Scientists have developed a machine-learning method that crunches massive amounts of data to help determine which existing medications could improve outcomes in diseases for which they are not prescribed, according to a news release from The Ohio State University.
The intent of this work is to speed up drug repurposing. But getting to those new uses typically involves a mix of serendipity and time-consuming and expensive randomized clinical trials to ensure that a drug deemed effective for one disorder will be useful as a treatment for something else, the university said.
That is why researchers at The Ohio State University created a framework that combines enormous patient care-related datasets with high-powered computation to arrive at repurposed drug candidates and the estimated effects of those existing medications on a defined set of outcomes.

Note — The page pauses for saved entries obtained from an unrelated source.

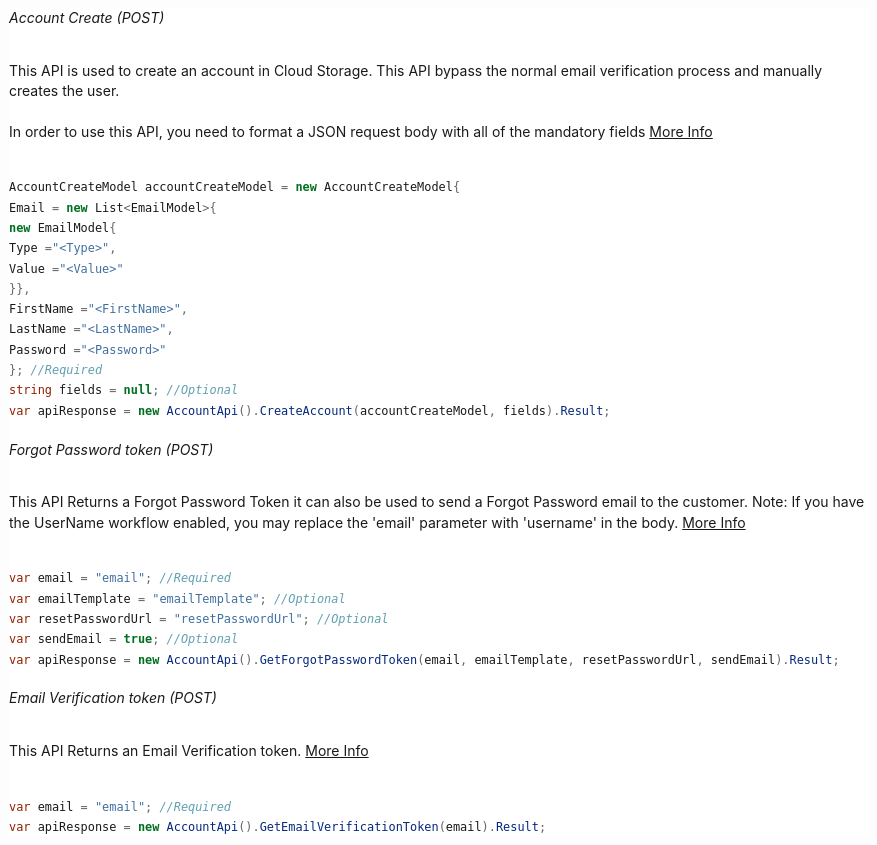 

<h6 id="CreateAccount-post-">Account Create (POST)</h6>

This API is used to create an account in Cloud Storage. This API bypass the normal email verification process and manually creates the user. <br><br>In order to use this API, you need to format a JSON request body with all of the mandatory fields [More Info](https://www.loginradius.com/docs/api/v2/customer-identity-api/account/account-create)



```c#

AccountCreateModel accountCreateModel = new AccountCreateModel{
Email = new List<EmailModel>{
new EmailModel{
Type ="<Type>",
Value ="<Value>"
}},
FirstName ="<FirstName>",
LastName ="<LastName>",
Password ="<Password>"
}; //Required
string fields = null; //Optional
var apiResponse = new AccountApi().CreateAccount(accountCreateModel, fields).Result;
```


<h6 id="GetForgotPasswordToken-post-">Forgot Password token (POST)</h6>

This API Returns a Forgot Password Token it can also be used to send a Forgot Password email to the customer. Note: If you have the UserName workflow enabled, you may replace the 'email' parameter with 'username' in the body. [More Info](https://www.loginradius.com/docs/api/v2/customer-identity-api/account/get-forgot-password-token)



```c#

var email = "email"; //Required
var emailTemplate = "emailTemplate"; //Optional
var resetPasswordUrl = "resetPasswordUrl"; //Optional
var sendEmail = true; //Optional
var apiResponse = new AccountApi().GetForgotPasswordToken(email, emailTemplate, resetPasswordUrl, sendEmail).Result;
```


<h6 id="GetEmailVerificationToken-post-">Email Verification token (POST)</h6>

This API Returns an Email Verification token. [More Info](https://www.loginradius.com/docs/api/v2/customer-identity-api/account/get-email-verification-token)



```c#

var email = "email"; //Required
var apiResponse = new AccountApi().GetEmailVerificationToken(email).Result;
```

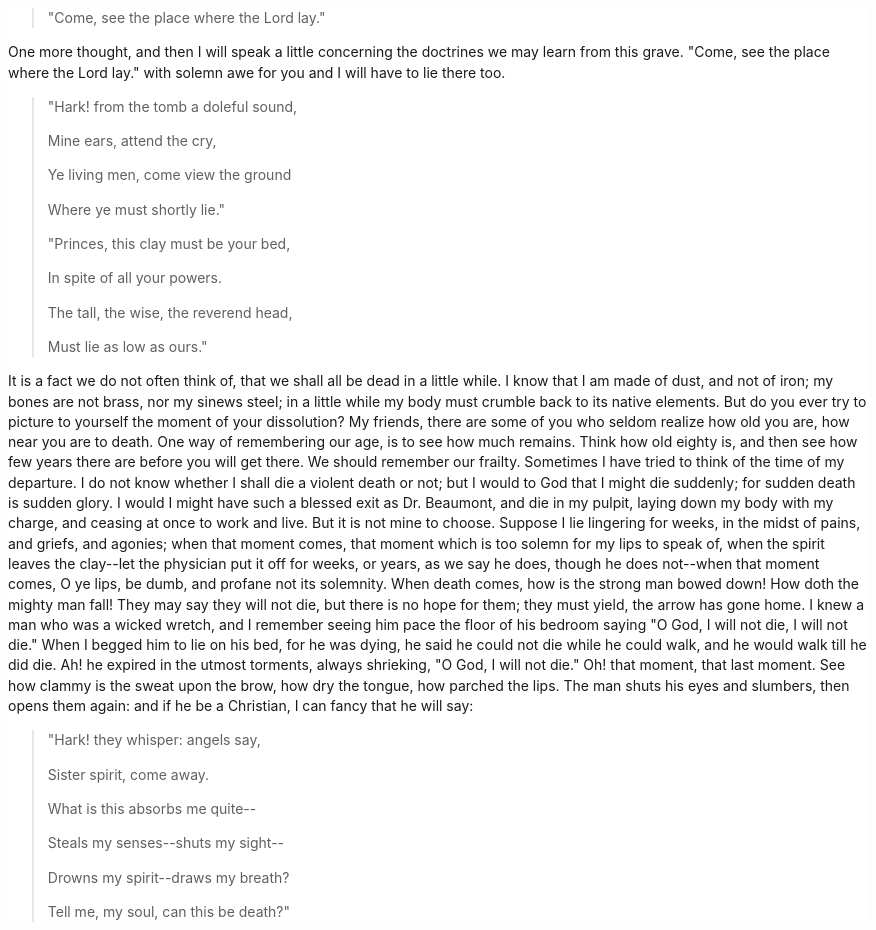 > "Come, see the place where the Lord lay."

One more thought, and then I will speak a little concerning the doctrines we may learn from this grave. "Come, see the place where the Lord lay." with solemn awe for you and I will have to lie there too.

> "Hark! from the tomb a doleful sound,
> 
> Mine ears, attend the cry,
> 
> Ye living men, come view the ground
> 
> Where ye must shortly lie."
> 
> "Princes, this clay must be your bed,
> 
> In spite of all your powers.
> 
> The tall, the wise, the reverend head,
> 
> Must lie as low as ours."

It is a fact we do not often think of, that we shall all be dead in a little while. I know that I am made of dust, and not of iron; my bones are not brass, nor my sinews steel; in a little while my body must crumble back to its native elements. But do you ever try to picture to yourself the moment of your dissolution? My friends, there are some of you who seldom realize how old you are, how near you are to death. One way of remembering our age, is to see how much remains. Think how old eighty is, and then see how few years there are before you will get there. We should remember our frailty. Sometimes I have tried to think of the time of my departure. I do not know whether I shall die a violent death or not; but I would to God that I might die suddenly; for sudden death is sudden glory. I would I might have such a blessed exit as Dr. Beaumont, and die in my pulpit, laying down my body with my charge, and ceasing at once to work and live. But it is not mine to choose. Suppose I lie lingering for weeks, in the midst of pains, and griefs, and agonies; when that moment comes, that moment which is too solemn for my lips to speak of, when the spirit leaves the clay--let the physician put it off for weeks, or years, as we say he does, though he does not--when that moment comes, O ye lips, be dumb, and profane not its solemnity. When death comes, how is the strong man bowed down! How doth the mighty man fall! They may say they will not die, but there is no hope for them; they must yield, the arrow has gone home. I knew a man who was a wicked wretch, and I remember seeing him pace the floor of his bedroom saying "O God, I will not die, I will not die." When I begged him to lie on his bed, for he was dying, he said he could not die while he could walk, and he would walk till he did die. Ah! he expired in the utmost torments, always shrieking, "O God, I will not die." Oh! that moment, that last moment. See how clammy is the sweat upon the brow, how dry the tongue, how parched the lips. The man shuts his eyes and slumbers, then opens them again: and if he be a Christian, I can fancy that he will say:

> "Hark! they whisper: angels say,
> 
> Sister spirit, come away.
> 
> What is this absorbs me quite--
> 
> Steals my senses--shuts my sight--
> 
> Drowns my spirit--draws my breath?
> 
> Tell me, my soul, can this be death?"
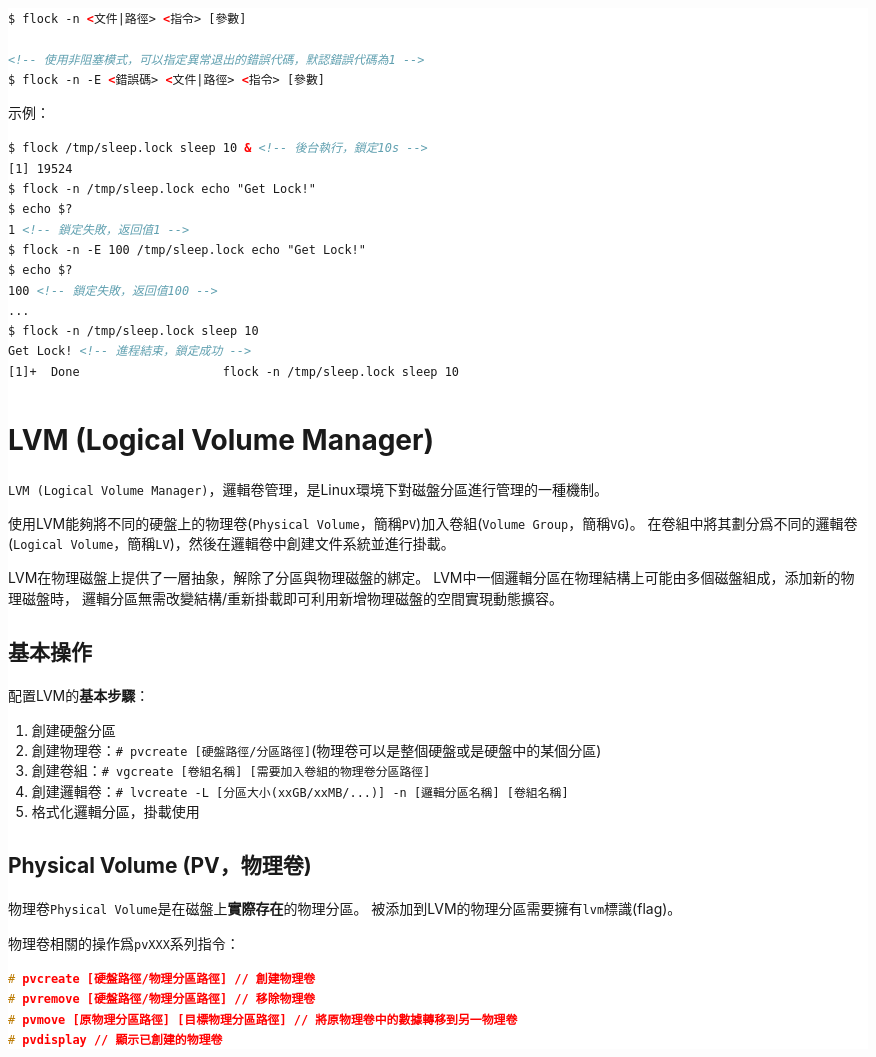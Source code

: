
 ```html
$ flock -n <文件|路徑> <指令> [參數]

<!-- 使用非阻塞模式，可以指定異常退出的錯誤代碼，默認錯誤代碼為1 -->
$ flock -n -E <錯誤碼> <文件|路徑> <指令> [參數]
```

示例：

```html
$ flock /tmp/sleep.lock sleep 10 & <!-- 後台執行，鎖定10s -->
[1] 19524
$ flock -n /tmp/sleep.lock echo "Get Lock!"
$ echo $?
1 <!-- 鎖定失敗，返回值1 -->
$ flock -n -E 100 /tmp/sleep.lock echo "Get Lock!"
$ echo $?
100 <!-- 鎖定失敗，返回值100 -->
...
$ flock -n /tmp/sleep.lock sleep 10
Get Lock! <!-- 進程結束，鎖定成功 -->
[1]+  Done                    flock -n /tmp/sleep.lock sleep 10
```



# LVM (Logical Volume Manager)
`LVM (Logical Volume Manager)`，邏輯卷管理，是Linux環境下對磁盤分區進行管理的一種機制。

使用LVM能夠將不同的硬盤上的物理卷(`Physical Volume`，簡稱`PV`)加入卷組(`Volume Group`，簡稱`VG`)。
在卷組中將其劃分爲不同的邏輯卷(`Logical Volume`，簡稱`LV`)，然後在邏輯卷中創建文件系統並進行掛載。

LVM在物理磁盤上提供了一層抽象，解除了分區與物理磁盤的綁定。
LVM中一個邏輯分區在物理結構上可能由多個磁盤組成，添加新的物理磁盤時，
邏輯分區無需改變結構/重新掛載即可利用新增物理磁盤的空間實現動態擴容。

## 基本操作
配置LVM的**基本步驟**：

1. 創建硬盤分區
1. 創建物理卷：`# pvcreate [硬盤路徑/分區路徑]`(物理卷可以是整個硬盤或是硬盤中的某個分區)
1. 創建卷組：`# vgcreate [卷組名稱] [需要加入卷組的物理卷分區路徑]`
1. 創建邏輯卷：`# lvcreate -L [分區大小(xxGB/xxMB/...)] -n [邏輯分區名稱] [卷組名稱]`
1. 格式化邏輯分區，掛載使用

## Physical Volume (PV，物理卷)
物理卷`Physical Volume`是在磁盤上**實際存在**的物理分區。
被添加到LVM的物理分區需要擁有`lvm`標識(flag)。

物理卷相關的操作爲`pvXXX`系列指令：

```c
# pvcreate [硬盤路徑/物理分區路徑] // 創建物理卷
# pvremove [硬盤路徑/物理分區路徑] // 移除物理卷
# pvmove [原物理分區路徑] [目標物理分區路徑] // 將原物理卷中的數據轉移到另一物理卷
# pvdisplay // 顯示已創建的物理卷
```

Though this study focused on proposed repurposing of drugs to prevent heart failure and stroke in patients with coronary artery disease, the framework is flexible – and could be applied to most diseases.
The research is published in Nature Machine Intelligence.
Machine learning can account for hundreds – or thousands – of human differences within a large population that could influence how medications work in the body. These factors, or confounders, ranging from age, sex and race to disease severity and the presence of other illnesses, function as parameters in the deep learning computer algorithm on which the framework is based.
That information comes from “real-world evidence,” which is longitudinal observational data about millions of patients captured by electronic medical records or insurance claims and prescription data.
The research team used insurance claims data on nearly 1.2 million heart-disease patients, which provided information on their assigned treatment, disease outcomes and various values for potential confounders. The deep learning algorithm also has the power to take into account the passage of time in each patient’s experience – for every visit, prescription and diagnostic test. The model input for drugs is based on their active ingredients.
Applying what is called causal inference theory, the researchers categorized, for the purposes of this analysis, the active drug and placebo patient groups that would be found in a clinical trial. The model tracked patients for two years – and compared their disease status at that end point to whether or not they took medications, which drugs they took and when they started the regimen.
The model yielded nine drugs considered likely to provide those therapeutic benefits, three of which are currently in use – meaning the analysis identified six candidates for drug repurposing. Among other findings, the analysis suggested that a diabetes medication, metformin, and escitalopram, which is used to treat depression and anxiety, could lower risk for heart failure and stroke in the model patient population. As it turns out, both of those drugs are currently being tested for their effectiveness against heart disease.